* _TASK STATEMENT_: What is the number of lines in the data below that contain "Pinch"? Reply with the number only.

* _Records from a collection_:
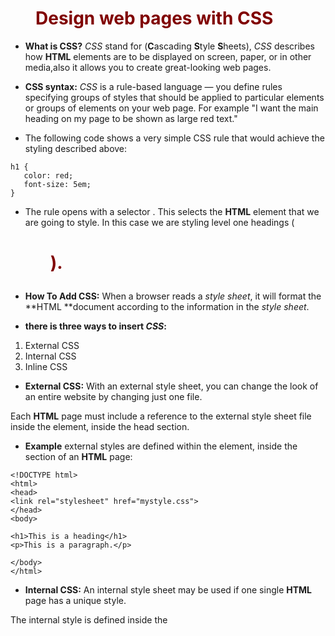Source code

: # Design web pages with CSS

* **What is CSS?** *CSS* stand for (**C**ascading **S**tyle **S**heets), *CSS* describes how **HTML** elements are to be displayed on screen, paper, or in other media,also it allows you to create great-looking web pages.


* **CSS syntax:** *CSS* is a rule-based language — you define rules specifying groups of styles that should be applied to particular elements or groups of elements on your web page. For example "I want the main heading on my page to be shown as large red text."


* The following code shows a very simple CSS rule that would achieve the styling described above:
 ```
 h1 {
    color: red;
    font-size: 5em;
}
 ```
  * The rule opens with a selector . This selects the **HTML** element that we are going to style. In this case we are styling level one headings (<h1>).

  


* **How To Add CSS:** When a browser reads a *style sheet*, it will format the **HTML **document according to the information in the *style sheet*.


* **there is three ways to insert _CSS_:**
1. External CSS
2. Internal CSS
3. Inline CSS

* **External CSS:** With an external style sheet, you can change the look of an entire    website by changing just one file.  

Each **HTML** page must include a reference to the external style sheet file inside the <link> element, inside the head section.

* **Example** external styles are defined within the <link> element, inside the <head> section of an **HTML** page:
```
<!DOCTYPE html>
<html>
<head>
<link rel="stylesheet" href="mystyle.css">
</head>
<body>

<h1>This is a heading</h1>
<p>This is a paragraph.</p>

</body>
</html>
``` 

* **Internal CSS:** An internal style sheet may be used if one single **HTML** page has a unique style.

The internal style is defined inside the <style> element, inside the head section.

* **Example** internal styles are defined within the <style> element, inside the <head> section of an HTML page:
```
<!DOCTYPE html>
<html>
<head>
<style>
body {
  background-color: linen;
}

h1 {
  color: maroon;
  margin-left: 40px;
}
</style>
</head>
<body>

<h1>This is a heading</h1>
<p>This is a paragraph.</p>

</body>
</html>
```

* **Inline CSS:** An inline style may be used to apply a unique style for a single element.

To use inline styles, add the style attribute to the relevant element. The style attribute can contain any CSS property.

* **Example** inline styles are defined within the "style" attribute of the relevant element:
```
<!DOCTYPE html>
<html>
<body>

<h1 style="color:blue;text-align:center;">This is a heading</h1>
<p style="color:red;">This is a paragraph.</p>

</body>
</html>
```



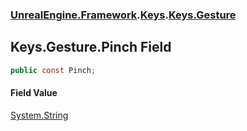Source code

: ### [UnrealEngine.Framework](./UnrealEngine-Framework.md 'UnrealEngine.Framework').[Keys](./UnrealEngine-Framework-Keys.md 'UnrealEngine.Framework.Keys').[Keys.Gesture](./UnrealEngine-Framework-Keys-Gesture.md 'UnrealEngine.Framework.Keys.Gesture')
## Keys.Gesture.Pinch Field
  
```csharp
public const Pinch;
```
#### Field Value
[System.String](https://docs.microsoft.com/en-us/dotnet/api/System.String 'System.String')  
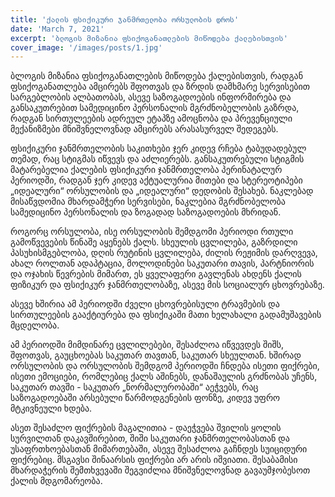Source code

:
 ```yaml
---
title: 'ქალის ფსიქიკური ჯანმრთელობა ორსულობის დროს'
date: 'March 7, 2021'
excerpt: 'ბლოგის მიზანია ფსიქოგანათლების მიწოდება ქალებისთვის'
cover_image: '/images/posts/1.jpg'
---
```


ბლოგის მიზანია ფსიქოგანათლების მიწოდება ქალებისთვის, რადგან ფსიქოგანათლება ამცირებს შფოთვას და ზრდის დამხმარე სერვისებით სარგებლობის ალბათობას, ასევე საზოგადოების ინფორმირება  და განსაკუთრებით სამედიცინო პერსონალის მგრძნობელობის გაზრდა, რადგან სირთულეების ადრეულ ეტაპზე ამოცნობა და პრევენციული მექანიზმები მნიშვნელოვნად ამცირებს არასასურველ შედეგებს. 

ფსიქიკური ჯანმრთელობის საკითხები ჯერ კიდევ რჩება ტაბუდადებულ თემად, რაც სტიგმას იწვევს და აძლიერებს. განსაკუთრებული სტიგმის მატარებელია ქალების ფსიქიკური ჯანმრთელობა პერინატალურ პერიოდში, რადგან ჯერ კიდევ აქტუალურია მითები და სტერეოტიპები  „იდეალური“ ორსულობის და „იდეალური“ დედობის შესახებ. ნაკლებად მისაწვდომია მხარდამჭერი სერვისები, ნაკლებია მგრძნობელობა სამედიცინო პერსონალის და ზოგადად საზოგადოების მხრიდან.

როგორც ორსულობა, ისე ორსულობის შემდგომი პერიოდი რთული გამოწვევების წინაშე აყენებს ქალს. სხეულის ცვლილება, გაზრდილი პასუხისმგებლობა, დღის რუტინის ცვლილება,  ძილის რეჟიმის დარღვევა, ახალ როლთან ადაპტაცია, მოლოდინები საკუთარი თავის, პარტნიორის და ოჯახის წევრების მიმართ, ეს ყველაფერი  გავლენას ახდენს ქალის  ფიზიკურ და ფსიქიკურ ჯანმრთელობაზე, ასევე მის  სოციალურ ცხოვრებაზე.  

ასევე ხშირია ამ პერიოდში ძველი ცხოვრებისული ტრავმების და სირთულეების გააქტიურება და ფსიქიკაში მათი ხელახალი გადამუშავების მცდელობა. 

ამ პერიოდში მიმდინარე ცვლილებები, შესაძლოა იწვევდეს შიშს, შფოთვას, გაუცხოებას საკუთარ თავთან, საკუთარ სხეულთან. 
ხშირად ორსულობის და ორსულობის შემდგომ პერიოდში ჩნდება ისეთი ფიქრები, ისეთი ემოციები, რომლებიც ქალს აშინებს, დანაშაულის გრძნობას უჩენს, საკუთარ თავში - საკუთარ „ნორმალურობაში“ აეჭვებს, რაც საზოგადოებაში არსებული წარმოდგენების ფონზე, კიდევ უფრო მტკივნეული ხდება. 

ასეთ შესაძლო ფიქრების მაგალითია - დაეჭვება შვილის ყოლის სურვილთან დაკავშირებით, შიში საკუთარი ჯანმრთელობასთან და უსაფრთხოებასთან მიმართებაში,  ასევე  შესაძლოა გაჩნდეს სუიციდური ფიქრებიც. მსგავსი შინაარსის ფიქრები არ არის იშვიათი. შესაბამისი მხარდაჭერის შემთხვევაში შეგვიძლია მნიშვნელოვნად გავაუმჯობესოთ ქალის მდგომარეობა.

* _SOLUTION_: 2